This being my fist trip through the naturalization paper process I did a bit of research to see what I was getting into. The relatives that I need information on would have been naturalized before 1906. This process then takes me to each individual county seat instead of one localized government supply. A bit more time consuming to complete and I will have to call each county individually to find out costs and process. So far Peter Louis Siffrinn would have been naturalized after 1882, there is a question as to if it was possible for this to have happened in 1884, just 2 years after arriving in the U.S. Peter possibly would have been naturalized when his father was naturalized in Elk county. The other relative would be Ulrich West; his papers would be in Butler county and date to 1844, 15 years after arriving in the U.S. and a year following his marriage.
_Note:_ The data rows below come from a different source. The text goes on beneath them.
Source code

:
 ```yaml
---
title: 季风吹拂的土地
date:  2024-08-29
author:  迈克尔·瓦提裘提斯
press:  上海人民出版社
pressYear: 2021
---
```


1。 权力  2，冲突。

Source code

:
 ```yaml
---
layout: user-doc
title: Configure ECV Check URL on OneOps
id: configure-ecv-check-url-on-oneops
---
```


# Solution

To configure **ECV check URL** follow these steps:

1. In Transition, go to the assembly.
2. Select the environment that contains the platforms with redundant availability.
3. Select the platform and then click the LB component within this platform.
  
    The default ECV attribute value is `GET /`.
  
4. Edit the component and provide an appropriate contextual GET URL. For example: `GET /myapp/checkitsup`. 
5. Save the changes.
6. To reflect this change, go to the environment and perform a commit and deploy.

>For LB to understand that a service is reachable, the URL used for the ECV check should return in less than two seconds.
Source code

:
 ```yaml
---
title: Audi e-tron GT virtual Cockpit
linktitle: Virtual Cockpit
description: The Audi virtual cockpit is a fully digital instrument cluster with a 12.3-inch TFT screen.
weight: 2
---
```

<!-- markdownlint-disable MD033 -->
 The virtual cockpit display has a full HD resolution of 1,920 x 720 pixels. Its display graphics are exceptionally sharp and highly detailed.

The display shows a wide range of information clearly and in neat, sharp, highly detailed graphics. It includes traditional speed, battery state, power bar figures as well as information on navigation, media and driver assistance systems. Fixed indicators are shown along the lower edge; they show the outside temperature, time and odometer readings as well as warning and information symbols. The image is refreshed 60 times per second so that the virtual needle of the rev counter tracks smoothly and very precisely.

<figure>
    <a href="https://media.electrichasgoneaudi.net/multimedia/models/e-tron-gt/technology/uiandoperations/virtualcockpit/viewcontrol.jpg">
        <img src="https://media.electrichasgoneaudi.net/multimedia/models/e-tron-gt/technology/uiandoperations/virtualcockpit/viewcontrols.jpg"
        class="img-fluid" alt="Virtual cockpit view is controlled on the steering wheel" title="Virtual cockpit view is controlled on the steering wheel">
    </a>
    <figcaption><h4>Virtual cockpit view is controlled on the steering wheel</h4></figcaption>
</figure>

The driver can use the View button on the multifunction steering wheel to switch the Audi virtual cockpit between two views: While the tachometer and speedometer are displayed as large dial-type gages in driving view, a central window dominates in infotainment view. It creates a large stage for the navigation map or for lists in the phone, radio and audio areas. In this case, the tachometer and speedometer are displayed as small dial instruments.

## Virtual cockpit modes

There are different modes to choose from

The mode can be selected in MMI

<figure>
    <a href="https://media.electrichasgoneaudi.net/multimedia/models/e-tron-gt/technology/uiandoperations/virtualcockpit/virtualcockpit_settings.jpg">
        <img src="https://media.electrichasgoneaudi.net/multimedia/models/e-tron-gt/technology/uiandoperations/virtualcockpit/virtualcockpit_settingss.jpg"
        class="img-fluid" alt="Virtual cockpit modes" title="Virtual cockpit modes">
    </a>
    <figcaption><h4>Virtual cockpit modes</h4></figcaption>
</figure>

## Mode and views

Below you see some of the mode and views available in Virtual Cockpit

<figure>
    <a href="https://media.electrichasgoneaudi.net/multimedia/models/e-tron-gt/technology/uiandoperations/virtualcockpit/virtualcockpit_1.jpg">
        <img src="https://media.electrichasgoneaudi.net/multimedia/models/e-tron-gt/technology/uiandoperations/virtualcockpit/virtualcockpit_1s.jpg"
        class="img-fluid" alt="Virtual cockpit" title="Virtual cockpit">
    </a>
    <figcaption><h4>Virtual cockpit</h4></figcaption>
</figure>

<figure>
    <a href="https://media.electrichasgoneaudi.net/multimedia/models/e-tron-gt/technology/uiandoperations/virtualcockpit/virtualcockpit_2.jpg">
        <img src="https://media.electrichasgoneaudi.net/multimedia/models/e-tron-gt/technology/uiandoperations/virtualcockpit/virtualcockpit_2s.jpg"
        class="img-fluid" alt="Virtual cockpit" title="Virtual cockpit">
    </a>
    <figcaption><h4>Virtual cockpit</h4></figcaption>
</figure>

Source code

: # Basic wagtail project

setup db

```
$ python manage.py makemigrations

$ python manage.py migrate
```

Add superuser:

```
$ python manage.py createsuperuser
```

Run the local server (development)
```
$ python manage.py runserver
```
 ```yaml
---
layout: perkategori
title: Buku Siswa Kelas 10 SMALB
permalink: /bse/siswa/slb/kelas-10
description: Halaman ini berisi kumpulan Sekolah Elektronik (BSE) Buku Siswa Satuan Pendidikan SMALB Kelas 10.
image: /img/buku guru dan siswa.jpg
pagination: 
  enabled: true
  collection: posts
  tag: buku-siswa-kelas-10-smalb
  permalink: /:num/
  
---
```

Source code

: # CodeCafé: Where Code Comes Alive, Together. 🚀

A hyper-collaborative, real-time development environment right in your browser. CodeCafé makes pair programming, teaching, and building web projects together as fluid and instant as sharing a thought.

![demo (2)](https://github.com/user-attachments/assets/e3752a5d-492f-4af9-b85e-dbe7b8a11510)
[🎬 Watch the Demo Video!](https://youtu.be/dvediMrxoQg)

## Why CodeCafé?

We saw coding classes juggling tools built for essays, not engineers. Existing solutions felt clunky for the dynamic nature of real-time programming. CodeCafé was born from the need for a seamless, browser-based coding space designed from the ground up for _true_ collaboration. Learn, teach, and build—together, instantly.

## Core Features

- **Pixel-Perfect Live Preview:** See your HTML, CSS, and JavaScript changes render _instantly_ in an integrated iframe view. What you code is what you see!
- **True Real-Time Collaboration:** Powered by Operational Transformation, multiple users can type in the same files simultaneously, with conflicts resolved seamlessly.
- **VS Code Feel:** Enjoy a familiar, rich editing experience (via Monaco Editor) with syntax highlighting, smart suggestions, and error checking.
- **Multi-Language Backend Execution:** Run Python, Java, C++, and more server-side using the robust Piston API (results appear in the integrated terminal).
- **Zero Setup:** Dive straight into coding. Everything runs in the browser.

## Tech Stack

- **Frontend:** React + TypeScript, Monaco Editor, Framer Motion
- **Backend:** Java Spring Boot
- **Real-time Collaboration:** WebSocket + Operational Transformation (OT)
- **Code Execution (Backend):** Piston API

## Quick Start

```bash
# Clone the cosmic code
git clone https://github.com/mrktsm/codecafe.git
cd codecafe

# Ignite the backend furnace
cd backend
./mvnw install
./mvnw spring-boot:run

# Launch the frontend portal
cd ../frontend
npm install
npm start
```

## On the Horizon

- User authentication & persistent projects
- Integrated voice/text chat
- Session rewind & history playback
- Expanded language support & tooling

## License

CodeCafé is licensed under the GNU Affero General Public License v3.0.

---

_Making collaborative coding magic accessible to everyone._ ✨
Prior to 1906, any "court of record" (municipal, county, state, or Federal) could grant U.S. citizenship. As a general rule, the National Archives does not have naturalization records created in State or local courts. The NARA web site is a great place to search for military history on relatives.
Below is abbreviated from http://www.uwm.edu/Library/arch/Genie/infopages/natural.htm
Throughout the 19th and early 20th centuries, state circuit courts usually administered the naturalization process established by federal law. During this time period, most applicants for naturalization were men. From 1855 until the Married Woman’s Act of 1922, citizenship was automatically conferred on the wife of any male citizen. Since 1922, women have been required to obtain their own citizenship. Minor children automatically became citizens when their fathers received citizenship.
Three common types of records document the naturalization process: declarations of intent, petitions, and naturalization certificates.
Researchers should note that about 25 percent of aliens never became citizens or made only a declaration to become a citizen. Many people filed only a declaration of intent, because, according to the Wisconsin constitution, it was all they needed in order to vote. Also, the extent and type of information contained in naturalization records changes over time. Recent records are much more detailed.
Initially an alien resident filed a declaration of intention, also commonly known as "first papers" with an authorized court, indicating their intention to become a citizen, to renounce all allegiance to any foreign state, and to renounce any foreign title or order of nobility. At least two years after making the declaration (after 1906, no more than seven years later), an alien who had been a resident of the United States for at least five years could petition the court for admission to citizenship.
The names of the applicant and the foreign ruler whose allegiance was renounced and the date are always shown on the declaration. Later declarations also include some or all of the following information: age or birth date; place of birth; date and place of entry into the U.S.; applicant’s oath; and affidavits of two witnesses who attested to the applicant’s residency and good character.
-The petition form can be a gold mine of information and usually contain a lot more information than what is found on the naturalization papers-
Petitions, which were often called "petitions and oaths," "petitions and records," or "second papers," documented the second step in the naturalization process. After serving the required period of residency, the applicant petitioned the court for admission to citizenship. The court then issued a naturalization certificate.
The petition consisted of the applicant’s petition to the court, an oath of allegiance, and affidavits of two witnesses attesting to the petitioner’s good character and residency. The petition may also include the order of the court admitting the applicant to citizenship, especially for records filed after 1902. The exact content of petitions filed before
The court order showed the petitioner’s name and the date of admission to citizenship. At the time of naturalization, petitioners were allowed to change their name, which was documented in the court order. A copy of the declaration of intent and a certificate of arrival often were attached to the petition.
Naturalization certificates, often called "third papers," were issued to newly naturalized citizens as evidence of their status. Prior to 1907, standardized forms were not used, and few courts retained copies of the certificates. Copies that have survived were preprinted forms in bound volumes. Typically, they repeated most of the information found in the petition.